Il processo milanese alle banche americane che hanno speculato su Parmalat sarebbe andato in prescrizione lo stesso, anche senza la prescrizione breve, e forse sarebbe stato meglio. Non è stata una bella assoluzione, quella delle tre giudici della Seconda sezione penale di Milano, quale che ne sia la motivazione: le banche hanno rifilato i titoli Parmalat ai propri risparmiatori sapendo che erano spazzatura, questo è il fatto. Escono così dal crac tutte le banche – la Procura di Milano di suo aveva esentato le banche italiane, soprattutto Intesa e Banca di Roma (ora Unicredit), che avevano venduto le obbligazioni Parmalat ai correntisti dopo esserne uscite di corsa. Resta la procedura fallimentare a Parma, che ha tempi lunghi, ma i maggiori speculatori sul fallimento, dopo la famiglia Tanzi, si sono a questo punto sfilati dal processo.
Milano ha sfilato le banche dal crack Parmalat. Senza nemmeno giustificazioni. Così come esenta la Saras dalle morti sul lavoro nei suoi stabilimenti sardi. In parallelo con la condanna a Torino senza attenuanti invece, sulla base delle stesse norme, dei dirigenti della Thyssen.

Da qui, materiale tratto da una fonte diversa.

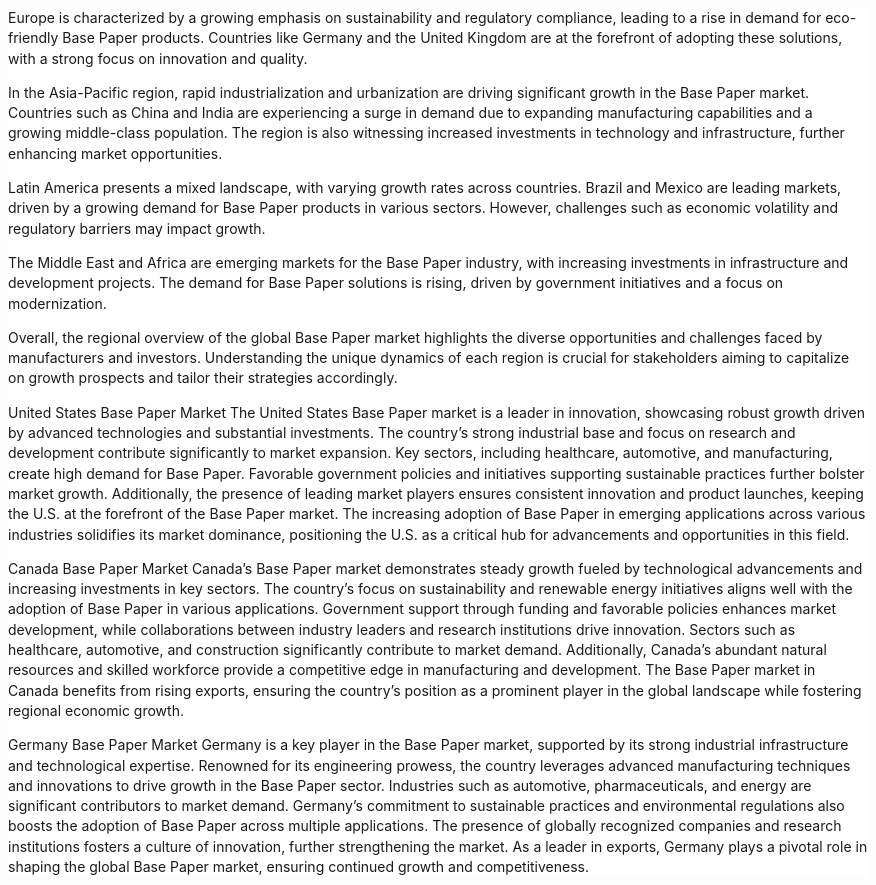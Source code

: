 Europe is characterized by a growing emphasis on sustainability and regulatory compliance, leading to a rise in demand for eco-friendly Base Paper products. Countries like Germany and the United Kingdom are at the forefront of adopting these solutions, with a strong focus on innovation and quality.

In the Asia-Pacific region, rapid industrialization and urbanization are driving significant growth in the Base Paper market. Countries such as China and India are experiencing a surge in demand due to expanding manufacturing capabilities and a growing middle-class population. The region is also witnessing increased investments in technology and infrastructure, further enhancing market opportunities.

Latin America presents a mixed landscape, with varying growth rates across countries. Brazil and Mexico are leading markets, driven by a growing demand for Base Paper products in various sectors. However, challenges such as economic volatility and regulatory barriers may impact growth.

The Middle East and Africa are emerging markets for the Base Paper industry, with increasing investments in infrastructure and development projects. The demand for Base Paper solutions is rising, driven by government initiatives and a focus on modernization.

Overall, the regional overview of the global Base Paper market highlights the diverse opportunities and challenges faced by manufacturers and investors. Understanding the unique dynamics of each region is crucial for stakeholders aiming to capitalize on growth prospects and tailor their strategies accordingly.

United States Base Paper Market
The United States Base Paper market is a leader in innovation, showcasing robust growth driven by advanced technologies and substantial investments. The country’s strong industrial base and focus on research and development contribute significantly to market expansion. Key sectors, including healthcare, automotive, and manufacturing, create high demand for Base Paper. Favorable government policies and initiatives supporting sustainable practices further bolster market growth. Additionally, the presence of leading market players ensures consistent innovation and product launches, keeping the U.S. at the forefront of the Base Paper market. The increasing adoption of Base Paper in emerging applications across various industries solidifies its market dominance, positioning the U.S. as a critical hub for advancements and opportunities in this field.

Canada Base Paper Market
Canada’s Base Paper market demonstrates steady growth fueled by technological advancements and increasing investments in key sectors. The country’s focus on sustainability and renewable energy initiatives aligns well with the adoption of Base Paper in various applications. Government support through funding and favorable policies enhances market development, while collaborations between industry leaders and research institutions drive innovation. Sectors such as healthcare, automotive, and construction significantly contribute to market demand. Additionally, Canada’s abundant natural resources and skilled workforce provide a competitive edge in manufacturing and development. The Base Paper market in Canada benefits from rising exports, ensuring the country’s position as a prominent player in the global landscape while fostering regional economic growth.

Germany Base Paper Market
Germany is a key player in the Base Paper market, supported by its strong industrial infrastructure and technological expertise. Renowned for its engineering prowess, the country leverages advanced manufacturing techniques and innovations to drive growth in the Base Paper sector. Industries such as automotive, pharmaceuticals, and energy are significant contributors to market demand. Germany’s commitment to sustainable practices and environmental regulations also boosts the adoption of Base Paper across multiple applications. The presence of globally recognized companies and research institutions fosters a culture of innovation, further strengthening the market. As a leader in exports, Germany plays a pivotal role in shaping the global Base Paper market, ensuring continued growth and competitiveness.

C’è con tutta evidenza qualcosa di marcio nella giustizia a Milano, che pure si pretende a giudice dell’Italia. Dell’autore dei manifesti “Fuori le Br dalle Procure”, Roberto Lassini, si tace che è stato sotto processo per cinque anni, ed era compagno di Cella di Gabriele Cagliari, il presidente dell’Eni suicida perché non fu nemmeno interrogato dal Procuratore De Pasquale, senza nessuna colpa. Un manifesto contro una carcerazione non c’è partita. Tanto più con i “duri e fermi moniti” di Napolitano, rivolti ai manifesti e non alla lesa giustizia, cioè a un reato d’opinione. Che c’è dunque ancora - o è quello nuovissimo di leso giudice?